There are also errors of omission.  We have rules about hypertension, asthma, diabetes, and immunizations.  Not hard to know what to do, and it’s not hard to do it.  The hard part is making sure that it is done every time and that you act on the results.  That’s why you get the big bucks.  
The other part of the waste equation is process efficiency.  How many clerks does it take to check a patient in?  This is Toyota Production System (TPS) stuff.  Lean processes.  Just-in-time delivery.  Pull instead of push.  Potential savings run to 20% easily from this source alone.  When you add this to the “what” savings, it’s not hard to come to a total of 35%.  

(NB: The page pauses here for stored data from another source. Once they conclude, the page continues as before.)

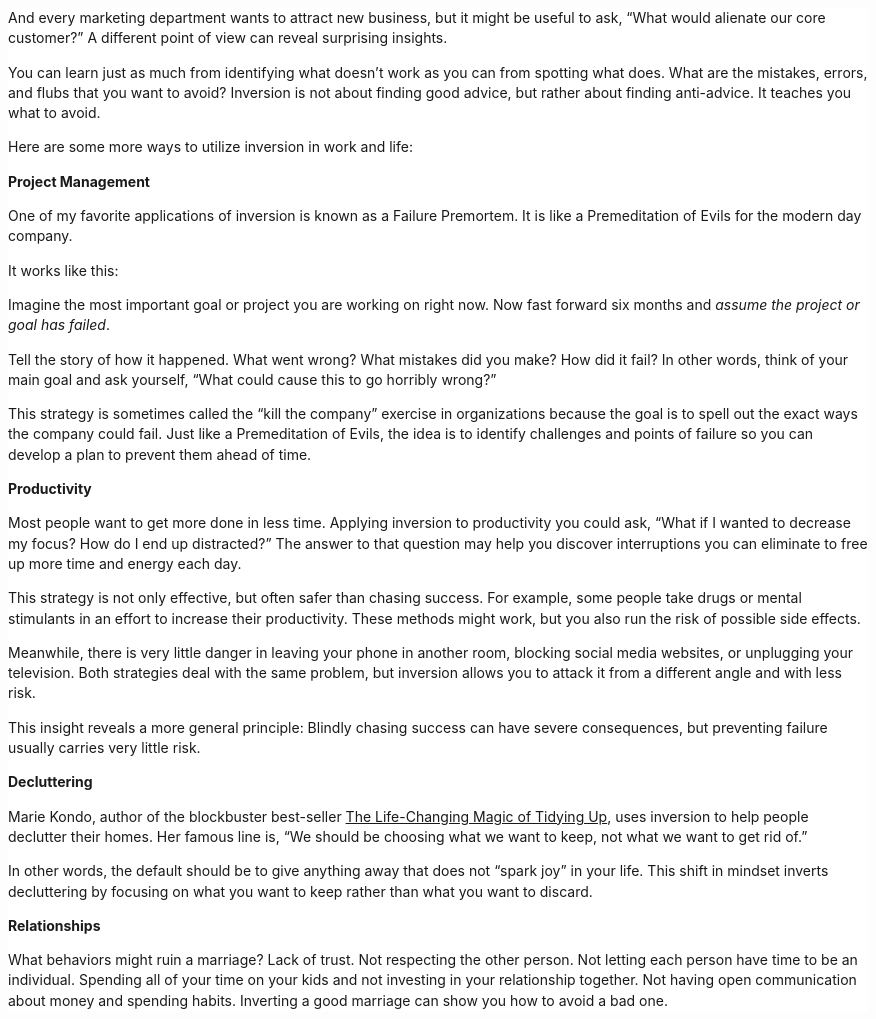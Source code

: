 And every marketing department wants to attract new business, but it might be useful to ask, “What would alienate our core customer?” A different point of view can reveal surprising insights.

You can learn just as much from identifying what doesn’t work as you can from spotting what does. What are the mistakes, errors, and flubs that you want to avoid? Inversion is not about finding good advice, but rather about finding anti-advice. It teaches you what to avoid.

Here are some more ways to utilize inversion in work and life:

**Project Management**

One of my favorite applications of inversion is known as a Failure Premortem. It is like a Premeditation of Evils for the modern day company.[](https://jamesclear.com/inversion#)

It works like this:

Imagine the most important goal or project you are working on right now. Now fast forward six months and _assume the project or goal has failed_.

Tell the story of how it happened. What went wrong? What mistakes did you make? How did it fail? In other words, think of your main goal and ask yourself, “What could cause this to go horribly wrong?”

This strategy is sometimes called the “kill the company” exercise in organizations because the goal is to spell out the exact ways the company could fail. Just like a Premeditation of Evils, the idea is to identify challenges and points of failure so you can develop a plan to prevent them ahead of time.

**Productivity**

Most people want to get more done in less time. Applying inversion to productivity you could ask, “What if I wanted to decrease my focus? How do I end up distracted?” The answer to that question may help you discover interruptions you can eliminate to free up more time and energy each day.

This strategy is not only effective, but often safer than chasing success. For example, some people take drugs or mental stimulants in an effort to increase their productivity. These methods might work, but you also run the risk of possible side effects.

Meanwhile, there is very little danger in leaving your phone in another room, blocking social media websites, or unplugging your television. Both strategies deal with the same problem, but inversion allows you to attack it from a different angle and with less risk.

This insight reveals a more general principle: Blindly chasing success can have severe consequences, but preventing failure usually carries very little risk.

**Decluttering**

Marie Kondo, author of the blockbuster best-seller [The Life-Changing Magic of Tidying Up](https://jamesclear.com/book/the-life-changing-magic-of-tidying-up), uses inversion to help people declutter their homes. Her famous line is, “We should be choosing what we want to keep, not what we want to get rid of.”

In other words, the default should be to give anything away that does not “spark joy” in your life. This shift in mindset inverts decluttering by focusing on what you want to keep rather than what you want to discard.

**Relationships**

What behaviors might ruin a marriage? Lack of trust. Not respecting the other person. Not letting each person have time to be an individual. Spending all of your time on your kids and not investing in your relationship together. Not having open communication about money and spending habits. Inverting a good marriage can show you how to avoid a bad one.
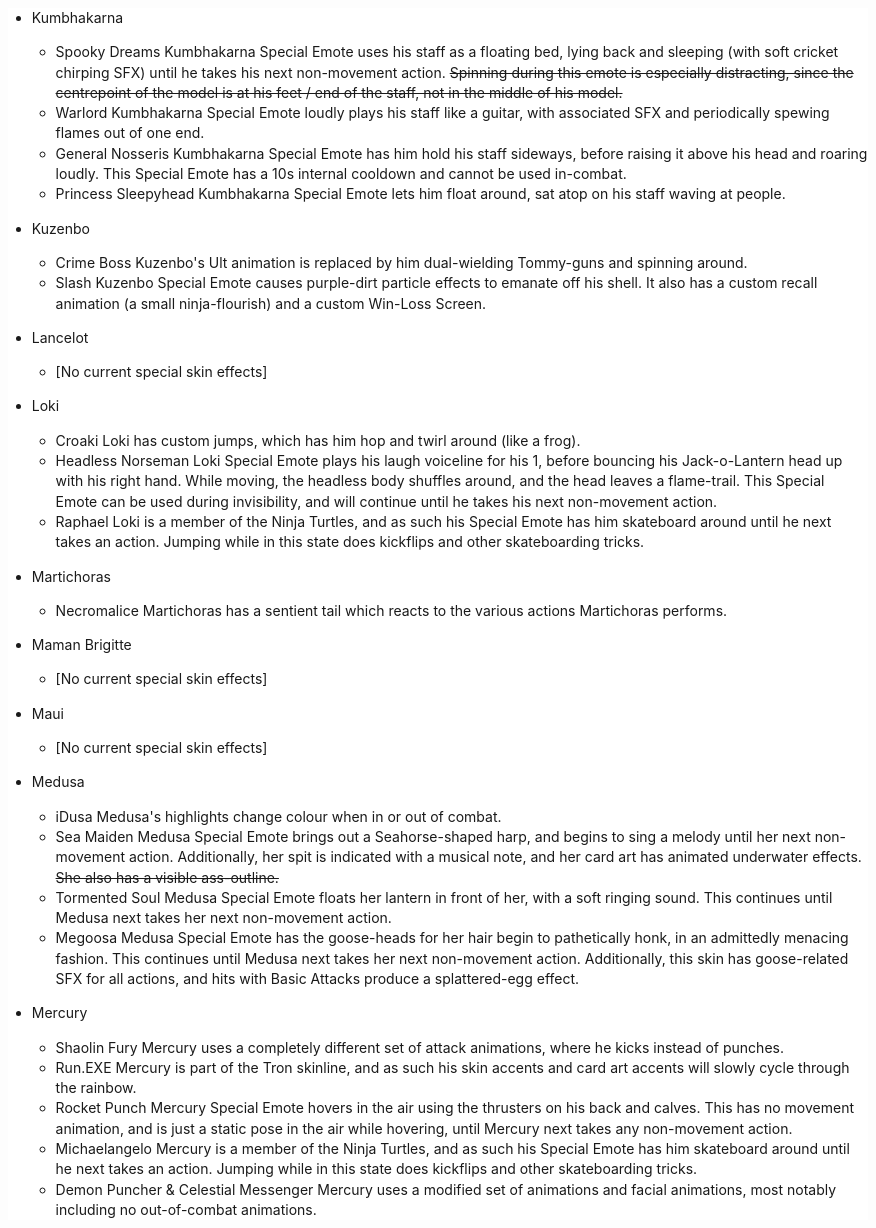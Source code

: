  - Kumbhakarna
   - Spooky Dreams Kumbhakarna Special Emote uses his staff as a floating bed, lying back and sleeping (with soft cricket chirping SFX) until he takes his next non-movement action. ~~Spinning during this emote is especially distracting, since the centrepoint of the model is at his feet / end of the staff, not in the middle of his model.~~
   - Warlord Kumbhakarna Special Emote loudly plays his staff like a guitar, with associated SFX and periodically spewing flames out of one end.
   - General Nosseris Kumbhakarna Special Emote has him hold his staff sideways, before raising it above his head and roaring loudly. This Special Emote has a 10s internal cooldown and cannot be used in-combat.
   - Princess Sleepyhead Kumbhakarna Special Emote lets him float around, sat atop on his staff waving at people.

 - Kuzenbo
   - Crime Boss Kuzenbo's Ult animation is replaced by him dual-wielding Tommy-guns and spinning around.
   - Slash Kuzenbo Special Emote causes purple-dirt particle effects to emanate off his shell. It also has a custom recall animation (a small ninja-flourish) and a custom Win-Loss Screen.

 - Lancelot
   - [No current special skin effects]

 - Loki
   - Croaki Loki has custom jumps, which has him hop and twirl around (like a frog).
   - Headless Norseman Loki Special Emote plays his laugh voiceline for his 1, before bouncing his Jack-o-Lantern head up with his right hand. While moving, the headless body shuffles around, and the head leaves a flame-trail. This Special Emote can be used during invisibility, and will continue until he takes his next non-movement action.
   - Raphael Loki is a member of the Ninja Turtles, and as such his Special Emote has him skateboard around until he next takes an action. Jumping while in this state does kickflips and other skateboarding tricks.

 - Martichoras
   - Necromalice Martichoras has a sentient tail which reacts to the various actions Martichoras performs.

 - Maman Brigitte
   - [No current special skin effects]

 - Maui
   - [No current special skin effects]

 - Medusa
   - iDusa Medusa's highlights change colour when in or out of combat.
   - Sea Maiden Medusa Special Emote brings out a Seahorse-shaped harp, and begins to sing a melody until her next non-movement action. Additionally, her spit is indicated with a musical note, and her card art has animated underwater effects. ~~She also has a visible ass-outline.~~
   - Tormented Soul Medusa Special Emote floats her lantern in front of her, with a soft ringing sound. This continues until Medusa next takes her next non-movement action. 
   - Megoosa Medusa Special Emote has the goose-heads for her hair begin to pathetically honk, in an admittedly menacing fashion. This continues until Medusa next takes her next non-movement action. Additionally, this skin has goose-related SFX for all actions, and hits with Basic Attacks produce a splattered-egg effect.

 - Mercury
   - Shaolin Fury Mercury uses a completely different set of attack animations, where he kicks instead of punches.
   - Run.EXE Mercury is part of the Tron skinline, and as such his skin accents and card art accents will slowly cycle through the rainbow.
   - Rocket Punch Mercury Special Emote hovers in the air using the thrusters on his back and calves. This has no movement animation, and is just a static pose in the air while hovering, until Mercury next takes any non-movement action.
   - Michaelangelo Mercury is a member of the Ninja Turtles, and as such his Special Emote has him skateboard around until he next takes an action. Jumping while in this state does kickflips and other skateboarding tricks.
   - Demon Puncher & Celestial Messenger Mercury uses a modified set of animations and facial animations, most notably including no out-of-combat animations.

So what!  Nobody’s salary depends on these kinds of savings.   Those who suffer are the low and middle income Americans who represent the uninsured and have no voice in this discussion.  Savings of 35% would easily pay for health insurance for everyone without adding any more money to the healthcare system as a whole.   So why don’t we do it?  The  reasons are complex but boil down to incentives.  Currently, no one’s paycheck is affected by the efficiency of the healthcare system they work in.  The single most effective way to change this would be price competition at the individual service level.  If you have to compete on price, you will find ways to become more efficient or you will find another occupation.  

Milstein posits three classic approaches to shrinking America’s “35% waste-line.”
1. Deny care to those who can’t afford it.
2. Tax health insurance to pay for healthcare for the rest.
3. Improve the efficiency of healthcare delivery.
One and two represent aspects of our current system and thus define the problem.  They are not solutions.  That only leaves number three.
Milstein somewhat naively suggests that motivation to improve efficiency can come from education, appeals to a “sense of responsibility,” consumer incentives, and P4P.  Some of these may help at the margins, but none is likely to drive the kind of improvement that is needed.  
We know how to do this.  The technical ability is there.  The missing pieces are the will to do it and the courage to demand that it be done.